PERSPECTIVES → SCREENSHOT Issue 1054 · March 19, 2025

As Purim Fades Away

The boy’s not quite aware, certainly not calculated, maybe not even fully conscious. But he’s singing into the darkness

As Purim Fades Away

Purim arrived this year along with a stretch of unseasonably hot weather, and even though the sun has long disappeared from view, the air is still warm and heavy. The apartments lining the streets of Yerushalayim are all alight, windows wide open, music wafting out. Thanks to the curious law of physics that provides onlookers on darkened streets with an unfiltered view of any illuminated home, you can make a pretty good guess as to the occupants of each apartment. That one, with the tight knot of bochurim endlessly jumping up and down, must belong to a maggid shiur or rebbi. The other one, with lots of little people hanging on to the window bars and shadows of all heights and dimensions behind them, belongs to grandparents hosting the extended family.

Outside on the streets, there’s more music: a crowd of bochurim dressed in matching black vests and red bowties, carrying a speaker, staggering toward the next building to make their pitch yet again. A car blasting Purim music on repeat through open windows.

In the traffic island bisecting the main street, a slight bochur stands at attention, a snare drum hanging from his neck. A bus approaches, and he steps in its path and holds out his hand. Then he gets to work with his drumsticks, rattling out a DUM-DUM-dum-dum-dum. The bus driver obligingly plays back the same motif, honking out a HONK-HONK-honk-honk-honk, and the bochur-turned-drummer graciously waves him on. The driver of the minivan behind him should be annoyed — the seats are full of cranky kids who have school tomorrow — but, when stopped by the self-appointed traffic cop, he rolls down his window and extends a warm one-handed hug.

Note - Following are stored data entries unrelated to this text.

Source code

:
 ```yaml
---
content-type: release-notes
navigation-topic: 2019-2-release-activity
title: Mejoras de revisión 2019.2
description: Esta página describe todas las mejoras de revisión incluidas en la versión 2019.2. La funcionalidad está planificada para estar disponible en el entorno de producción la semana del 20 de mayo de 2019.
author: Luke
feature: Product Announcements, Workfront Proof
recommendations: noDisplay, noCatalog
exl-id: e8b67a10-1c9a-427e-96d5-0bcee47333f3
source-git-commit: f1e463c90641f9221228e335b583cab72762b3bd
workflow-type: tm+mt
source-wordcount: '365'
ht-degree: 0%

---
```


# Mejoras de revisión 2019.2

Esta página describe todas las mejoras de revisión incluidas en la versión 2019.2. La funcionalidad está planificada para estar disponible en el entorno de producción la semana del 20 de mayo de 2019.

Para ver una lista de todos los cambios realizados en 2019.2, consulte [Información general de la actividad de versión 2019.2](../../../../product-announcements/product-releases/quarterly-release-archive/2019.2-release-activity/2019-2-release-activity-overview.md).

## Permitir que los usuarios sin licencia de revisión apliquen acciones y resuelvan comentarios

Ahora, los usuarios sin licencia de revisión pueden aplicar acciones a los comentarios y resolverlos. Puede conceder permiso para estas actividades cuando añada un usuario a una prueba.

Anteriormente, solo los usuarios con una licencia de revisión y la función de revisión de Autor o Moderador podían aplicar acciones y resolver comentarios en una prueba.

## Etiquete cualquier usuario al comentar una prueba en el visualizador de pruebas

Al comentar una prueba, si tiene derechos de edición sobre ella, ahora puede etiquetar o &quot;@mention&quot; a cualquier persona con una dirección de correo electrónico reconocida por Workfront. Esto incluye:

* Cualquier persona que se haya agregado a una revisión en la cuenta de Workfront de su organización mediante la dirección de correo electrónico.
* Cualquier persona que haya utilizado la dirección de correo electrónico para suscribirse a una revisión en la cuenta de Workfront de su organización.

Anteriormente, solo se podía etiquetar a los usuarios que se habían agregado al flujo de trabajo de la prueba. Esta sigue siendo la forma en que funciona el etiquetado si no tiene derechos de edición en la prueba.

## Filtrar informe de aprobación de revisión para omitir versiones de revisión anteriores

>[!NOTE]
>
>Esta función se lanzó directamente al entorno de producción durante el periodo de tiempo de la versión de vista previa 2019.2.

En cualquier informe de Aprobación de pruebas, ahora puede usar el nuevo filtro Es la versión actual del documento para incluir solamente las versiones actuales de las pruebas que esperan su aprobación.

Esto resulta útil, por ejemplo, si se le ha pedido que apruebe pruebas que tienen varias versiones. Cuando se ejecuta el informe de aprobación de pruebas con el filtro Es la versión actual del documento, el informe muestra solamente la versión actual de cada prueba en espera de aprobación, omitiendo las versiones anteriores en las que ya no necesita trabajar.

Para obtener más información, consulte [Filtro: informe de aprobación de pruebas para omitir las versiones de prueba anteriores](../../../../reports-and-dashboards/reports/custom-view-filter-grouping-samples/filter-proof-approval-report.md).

At each bus stop stand families headed home after spending Purim with Savta. Like most young Israeli couples, they can’t afford to buy apartments in this city where they grew up, and so they’ve made their homes in outlying areas. They already celebrated Purim on Friday, but today they’ve brought their parents their nachas, all dressed in matching clown costumes, nurse-and-doctor ensembles, or classic Yerushalmi outfits: for the boys, miniature gold caftans, and for the girls, black tights standing in for headkerchiefs, knotted elegantly at the napes of little necks.